Proceedings of the Royal Society B (Biological Sciences) 286: 20182418
doi: https://doi.org/10.1098/rspb.2018.2418
https://royalsocietypublishing.org/doi/10.1098/rspb.2018.2418
 
It contains a total-evidence analysis (genomes and morphology) of eutherian phylogeny done with maximum likelihood. The matrix is modified from an earlier one that was analyzed with parsimony. In section 2b the paper states:
 
"Current phylogenetic software implementations do not correctly account for ascertainment bias (removal of parsimony-uninformative characters) for greater than two morphological character states (Z. Yang 2015, personal observation).
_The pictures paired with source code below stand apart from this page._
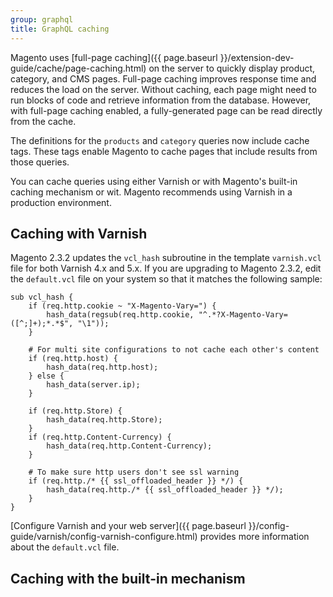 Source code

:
 ```yaml
---
group: graphql
title: GraphQL caching
---
```


Magento uses [full-page caching]({{ page.baseurl }}/extension-dev-guide/cache/page-caching.html) on the server to quickly display product, category, and CMS pages. Full-page caching improves response time and reduces the load on the server. Without caching, each page might need to run blocks of code and retrieve information from the database. However, with full-page caching enabled, a fully-generated page can be read directly from the cache.

The definitions for the `products` and `category` queries now include cache tags. These tags enable Magento to cache pages that include results from those queries. 

You can cache queries using either Varnish or with Magento's built-in caching mechanism or wit. Magento recommends using Varnish in a production environment.

## Caching with Varnish

Magento 2.3.2 updates the `vcl_hash` subroutine in the template `varnish.vcl` file for both Varnish 4.x and 5.x. If you are upgrading to Magento 2.3.2, edit the `default.vcl` file on your system so that it matches the following sample:

```text
sub vcl_hash {
    if (req.http.cookie ~ "X-Magento-Vary=") {
        hash_data(regsub(req.http.cookie, "^.*?X-Magento-Vary=([^;]+);*.*$", "\1"));
    }

    # For multi site configurations to not cache each other's content
    if (req.http.host) {
        hash_data(req.http.host);
    } else {
        hash_data(server.ip);
    }

    if (req.http.Store) {
        hash_data(req.http.Store);
    }
    if (req.http.Content-Currency) {
        hash_data(req.http.Content-Currency);
    }

    # To make sure http users don't see ssl warning
    if (req.http./* {{ ssl_offloaded_header }} */) {
        hash_data(req.http./* {{ ssl_offloaded_header }} */);
    }
}
```

[Configure Varnish and your web server]({{ page.baseurl }}/config-guide/varnish/config-varnish-configure.html) provides more information about the `default.vcl` file.

## Caching with the built-in mechanism
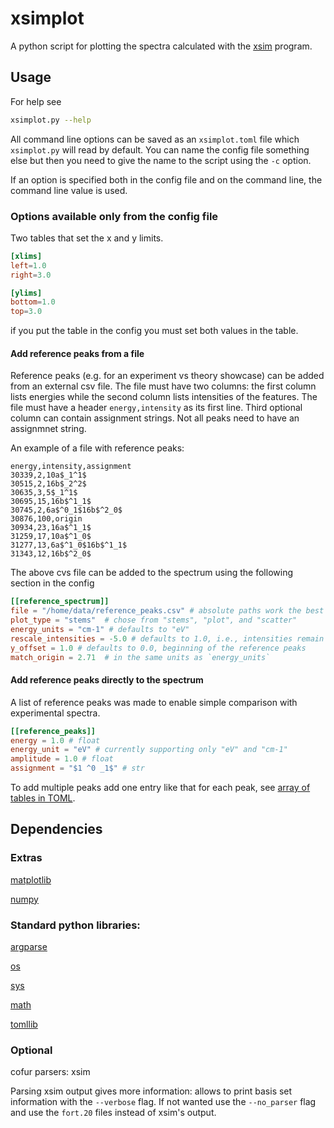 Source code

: # xsimplot

A python script for plotting the spectra calculated with the
[xsim](https://cfour.uni-mainz.de/cfour/index.php) program.

## Usage

For help see
```bash
xsimplot.py --help
```
All command line options can be saved as an `xsimplot.toml` file which
`xsimplot.py` will read by default. You can name the config file something else
but then you need to give the name to the script using the `-c` option.

If an option is specified both in the config file and on the command line, the
command line value is used.

### Options available only from the config file

Two tables that set the x and y limits.
```toml
[xlims]
left=1.0
right=3.0

[ylims]
bottom=1.0
top=3.0
```
if you put the table in the config you must set both values in the table.


#### Add reference peaks from a file
Reference peaks (e.g. for an experiment vs theory showcase) can be added from
an external csv file. The file must have two columns: the first column lists
energies while the second column lists intensities of the features.  The file
must have a header `energy,intensity` as its first line. Third optional column
can contain assignment strings. Not all peaks need to have an assignmnet
string.

An example of a file with reference peaks:
```csv
energy,intensity,assignment
30339,2,10a$_1^1$
30515,2,16b$_2^2$
30635,3,5$_1^1$
30695,15,16b$^1_1$
30745,2,6a$^0_1$16b$^2_0$
30876,100,origin
30934,23,16a$^1_1$
31259,17,10a$^1_0$
31277,13,6a$^1_0$16b$^1_1$
31343,12,16b$^2_0$
```

The above cvs file can be added to the spectrum using the following section in
the config
```toml
[[reference_spectrum]]
file = "/home/data/reference_peaks.csv" # absolute paths work the best
plot_type = "stems"  # chose from "stems", "plot", and "scatter"
energy_units = "cm-1" # defaults to "eV"
rescale_intensities = -5.0 # defaults to 1.0, i.e., intensities remain unchanged
y_offset = 1.0 # defaults to 0.0, beginning of the reference peaks
match_origin = 2.71  # in the same units as `energy_units`
```

#### Add reference peaks directly to the spectrum
A list of reference peaks was made to enable simple comparison with
experimental spectra. 
```toml
[[reference_peaks]]
energy = 1.0 # float
energy_unit = "eV" # currently supporting only "eV" and "cm-1"
amplitude = 1.0 # float
assignment = "$1 ^0 _1$" # str
```
To add multiple peaks add one entry like that for each peak, see [array of
tables in TOML](https://toml.io/en/v1.0.0#array-of-tables).

## Dependencies 

### Extras
[matplotlib](https://matplotlib.org/)

[numpy](https://numpy.org/)


### Standard python libraries:
[argparse](https://docs.python.org/3/library/argparse.html)

[os](https://docs.python.org/3/library/os.html)

[sys](https://docs.python.org/3/library/sys.html)

[math](https://docs.python.org/3/library/math.html)

[tomllib](https://docs.python.org/3/library/tomllib.html)

### Optional

cofur parsers: xsim

Parsing xsim output gives more information: allows to print basis set
information with the `--verbose` flag. If not wanted use the `--no_parser` flag
and use the `fort.20` files instead of xsim's output.

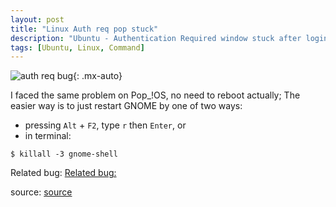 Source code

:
 ```yaml
---
layout: post
title: "Linux Auth req pop stuck"
description: "Ubuntu - Authentication Required window stuck after login"
tags: [Ubuntu, Linux, Command]
---
```


![auth req bug](https://i.stack.imgur.com/iBYvR.jpg?w=1024){: .mx-auto}

I faced the same problem on Pop_!OS, no need to reboot actually;
The easier way is to just restart GNOME by one of two ways:

- pressing `Alt` + `F2`, type `r` then `Enter`, or
- in terminal:

```
$ killall -3 gnome-shell
```

Related bug: [Related bug:](https://bugs.launchpad.net/ubuntu/+source/gnome-shell/+bug/1824874)

source: [source](https://askubuntu.com/questions/1291732authentication-required-window-stuck-after-login)
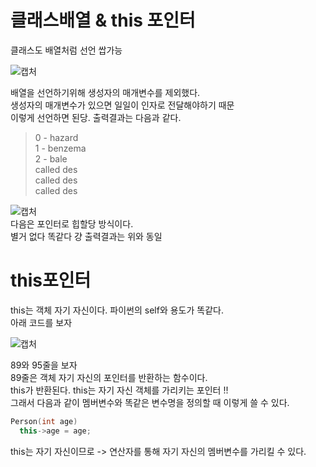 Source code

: # 클래스배열 & this 포인터

클래스도 배열처럼 선언 쌉가능 </br>

![캡처](https://user-images.githubusercontent.com/43857226/68920021-508c4100-07b7-11ea-8a1e-f4a2c960b228.PNG)</br>

배열을 선언하기위해 생성자의 매개변수를 제외했다. </br>
생성자의 매개변수가 있으면 일일이 인자로 전달해야하기 때문 </br>
이렇게 선언하면 된당. 출력결과는 다음과 같다.</br>

> 0 - hazard</br>
1 - benzema</br>
2 - bale</br>
called des</br>
called des</br>
called des</br>

![캡처](https://user-images.githubusercontent.com/43857226/68920420-84b43180-07b8-11ea-8c81-9c49719b0852.PNG) </br>
다음은 포인터로 힙할당 방식이다. </br>
별거 없다 똑같다 걍 출력결과는 위와 동일</br> 

# this포인터
this는 객체 자기 자신이다. 파이썬의 self와 용도가 똑같다. </br>
아래 코드를 보자 </br>

![캡처](https://user-images.githubusercontent.com/43857226/68920681-58e57b80-07b9-11ea-933f-97fdcf2bc07c.PNG) </br>

89와 95줄을 보자 </br>
89줄은 객체 자기 자신의 포인터를 반환하는 함수이다. </br>
this가 반환된다. this는 자기 자신 객체를 가리키는 포인터 !! </br>
그래서 다음과 같이 멤버변수와 똑같은 변수명을 정의할 때 이렇게 쓸 수 있다. </br>

```c++
Person(int age)
  this->age = age;
```
this는 자기 자신이므로 -> 연산자를 통해 자기 자신의 멤버변수를
가리킬 수 있다. </br>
Each multistate character of Halliday et al. [8] was therefore separated into two or more binary characters prior to further coding, expanding the character number to 748. Ordered characters cannot be reasonably split without being hugely non-independent. We reduced the number of states within such characters to two by combining states within the sequence, defining the break as the one which resulted in the most even division of taxa. For example, if a character had three states, ‘above’ (represented by 20 taxa), ‘equal’ (represented by 40 taxa) and ‘below’ (represented by 30 taxa), the new character would have states ‘above or equal to’ and ‘below’. Unordered multistate characters were split such that trait presence/absence was scored separately if applicable, while characters composed of multiple, associated observations were split into their component parts."
 
Does anybody understand what this "ascertainment bias" is, and if it applies to anything but maximum likelihood?